Material provided:
[Start of Attachment]

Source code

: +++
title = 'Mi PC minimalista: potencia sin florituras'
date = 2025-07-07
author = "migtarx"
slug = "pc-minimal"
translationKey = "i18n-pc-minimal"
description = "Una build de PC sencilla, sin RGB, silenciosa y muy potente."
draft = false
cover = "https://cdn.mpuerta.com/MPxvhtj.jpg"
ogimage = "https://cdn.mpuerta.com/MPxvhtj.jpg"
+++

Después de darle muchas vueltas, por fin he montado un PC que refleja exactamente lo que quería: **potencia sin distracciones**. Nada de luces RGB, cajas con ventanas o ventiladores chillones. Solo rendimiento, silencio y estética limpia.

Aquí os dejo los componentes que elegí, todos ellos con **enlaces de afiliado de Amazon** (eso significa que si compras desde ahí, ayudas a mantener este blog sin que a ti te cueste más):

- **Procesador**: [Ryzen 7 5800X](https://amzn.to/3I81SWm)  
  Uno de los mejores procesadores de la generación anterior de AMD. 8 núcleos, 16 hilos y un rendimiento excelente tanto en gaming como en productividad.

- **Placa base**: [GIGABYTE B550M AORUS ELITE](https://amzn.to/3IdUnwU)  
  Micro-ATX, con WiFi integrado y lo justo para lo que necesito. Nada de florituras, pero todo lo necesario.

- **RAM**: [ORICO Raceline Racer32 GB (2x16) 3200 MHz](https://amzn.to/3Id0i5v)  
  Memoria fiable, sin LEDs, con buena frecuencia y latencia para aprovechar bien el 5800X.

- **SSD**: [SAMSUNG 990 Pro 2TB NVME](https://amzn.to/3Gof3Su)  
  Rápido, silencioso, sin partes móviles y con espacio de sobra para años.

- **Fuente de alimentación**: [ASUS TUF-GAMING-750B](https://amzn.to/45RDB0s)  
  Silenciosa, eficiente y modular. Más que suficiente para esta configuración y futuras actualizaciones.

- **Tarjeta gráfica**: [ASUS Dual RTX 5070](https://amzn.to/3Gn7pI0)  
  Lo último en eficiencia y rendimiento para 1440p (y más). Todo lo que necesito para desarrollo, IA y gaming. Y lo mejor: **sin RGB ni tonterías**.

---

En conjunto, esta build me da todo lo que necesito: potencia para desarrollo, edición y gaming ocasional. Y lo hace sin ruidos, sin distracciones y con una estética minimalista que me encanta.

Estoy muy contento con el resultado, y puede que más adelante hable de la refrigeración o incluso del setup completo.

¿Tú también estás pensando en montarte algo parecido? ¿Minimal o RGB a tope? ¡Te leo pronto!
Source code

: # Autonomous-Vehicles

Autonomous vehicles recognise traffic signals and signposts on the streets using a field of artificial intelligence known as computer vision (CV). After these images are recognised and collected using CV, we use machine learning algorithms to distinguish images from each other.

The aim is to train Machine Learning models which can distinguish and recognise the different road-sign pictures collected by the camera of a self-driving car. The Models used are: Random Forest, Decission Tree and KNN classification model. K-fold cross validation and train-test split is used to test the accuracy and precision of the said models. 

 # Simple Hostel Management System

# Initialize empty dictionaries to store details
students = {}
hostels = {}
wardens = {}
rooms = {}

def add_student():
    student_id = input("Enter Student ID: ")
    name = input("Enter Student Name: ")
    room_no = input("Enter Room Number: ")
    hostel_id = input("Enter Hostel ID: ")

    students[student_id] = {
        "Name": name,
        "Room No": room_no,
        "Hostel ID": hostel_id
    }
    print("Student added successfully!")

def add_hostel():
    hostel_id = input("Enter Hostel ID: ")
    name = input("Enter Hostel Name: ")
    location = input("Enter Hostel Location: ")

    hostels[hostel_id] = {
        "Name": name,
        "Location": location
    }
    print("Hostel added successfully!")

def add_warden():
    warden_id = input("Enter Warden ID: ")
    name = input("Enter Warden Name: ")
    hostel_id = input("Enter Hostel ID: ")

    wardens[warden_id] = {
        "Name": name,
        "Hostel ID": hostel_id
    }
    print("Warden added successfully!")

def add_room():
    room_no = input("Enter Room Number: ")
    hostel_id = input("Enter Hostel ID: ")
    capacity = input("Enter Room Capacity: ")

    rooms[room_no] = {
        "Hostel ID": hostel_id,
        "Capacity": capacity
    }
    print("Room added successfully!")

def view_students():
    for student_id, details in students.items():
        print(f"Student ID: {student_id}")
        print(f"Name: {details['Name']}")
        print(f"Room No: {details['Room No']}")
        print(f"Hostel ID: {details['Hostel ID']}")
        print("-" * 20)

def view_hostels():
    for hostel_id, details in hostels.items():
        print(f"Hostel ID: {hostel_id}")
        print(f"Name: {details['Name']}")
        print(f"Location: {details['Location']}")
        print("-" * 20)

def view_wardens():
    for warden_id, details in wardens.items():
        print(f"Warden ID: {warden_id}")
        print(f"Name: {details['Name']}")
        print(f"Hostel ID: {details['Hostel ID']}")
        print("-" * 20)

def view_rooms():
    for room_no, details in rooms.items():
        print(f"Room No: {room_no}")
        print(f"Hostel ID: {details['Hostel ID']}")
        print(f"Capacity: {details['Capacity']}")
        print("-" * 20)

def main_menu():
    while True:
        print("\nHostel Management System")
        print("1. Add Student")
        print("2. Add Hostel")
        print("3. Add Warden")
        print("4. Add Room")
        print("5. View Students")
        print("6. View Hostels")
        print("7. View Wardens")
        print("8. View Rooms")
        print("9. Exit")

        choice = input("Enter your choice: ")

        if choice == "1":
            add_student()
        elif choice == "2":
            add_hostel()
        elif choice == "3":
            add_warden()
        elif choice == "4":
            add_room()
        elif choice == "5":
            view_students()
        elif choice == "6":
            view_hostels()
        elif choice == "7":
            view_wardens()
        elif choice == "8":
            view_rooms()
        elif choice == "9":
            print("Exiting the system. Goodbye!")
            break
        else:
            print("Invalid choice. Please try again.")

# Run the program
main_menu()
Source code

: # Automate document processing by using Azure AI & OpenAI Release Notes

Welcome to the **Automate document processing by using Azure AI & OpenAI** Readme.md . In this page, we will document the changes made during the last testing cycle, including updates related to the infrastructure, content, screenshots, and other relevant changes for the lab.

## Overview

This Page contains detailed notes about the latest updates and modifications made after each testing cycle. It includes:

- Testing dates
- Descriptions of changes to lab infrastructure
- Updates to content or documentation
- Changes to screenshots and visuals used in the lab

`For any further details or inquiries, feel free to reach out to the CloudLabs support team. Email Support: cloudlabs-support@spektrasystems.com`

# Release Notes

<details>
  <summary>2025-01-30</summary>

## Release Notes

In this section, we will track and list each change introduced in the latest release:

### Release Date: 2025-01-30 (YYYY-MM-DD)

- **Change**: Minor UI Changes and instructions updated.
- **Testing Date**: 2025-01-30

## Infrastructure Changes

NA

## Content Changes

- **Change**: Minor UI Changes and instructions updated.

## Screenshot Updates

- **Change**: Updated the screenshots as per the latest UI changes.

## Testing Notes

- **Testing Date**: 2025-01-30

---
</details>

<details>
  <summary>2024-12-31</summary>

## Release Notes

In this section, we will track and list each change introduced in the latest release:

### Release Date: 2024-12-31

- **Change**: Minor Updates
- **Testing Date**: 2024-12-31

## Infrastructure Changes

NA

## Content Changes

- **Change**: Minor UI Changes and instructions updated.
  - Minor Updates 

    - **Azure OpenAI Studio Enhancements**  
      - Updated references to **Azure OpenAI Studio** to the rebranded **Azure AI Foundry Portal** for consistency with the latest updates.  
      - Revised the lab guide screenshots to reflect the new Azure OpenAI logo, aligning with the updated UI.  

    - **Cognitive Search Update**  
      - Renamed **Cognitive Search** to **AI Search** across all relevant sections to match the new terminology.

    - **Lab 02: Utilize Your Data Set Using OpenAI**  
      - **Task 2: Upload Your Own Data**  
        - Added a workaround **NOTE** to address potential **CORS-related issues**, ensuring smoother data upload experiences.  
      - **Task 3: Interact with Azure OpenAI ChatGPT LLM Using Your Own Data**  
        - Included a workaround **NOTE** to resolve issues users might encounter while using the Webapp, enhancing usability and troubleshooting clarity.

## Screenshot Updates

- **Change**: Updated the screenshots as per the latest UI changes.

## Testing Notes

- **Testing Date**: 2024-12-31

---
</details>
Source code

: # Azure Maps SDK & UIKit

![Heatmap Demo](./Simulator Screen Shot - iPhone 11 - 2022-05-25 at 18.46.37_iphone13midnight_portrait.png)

[End of Attachment]

Your task: Pull every line containing the word "Capacity" out of the listing.

Your response:
    capacity = input("Enter Room Capacity: ")
        "Capacity": capacity
        print(f"Capacity: {details['Capacity']}")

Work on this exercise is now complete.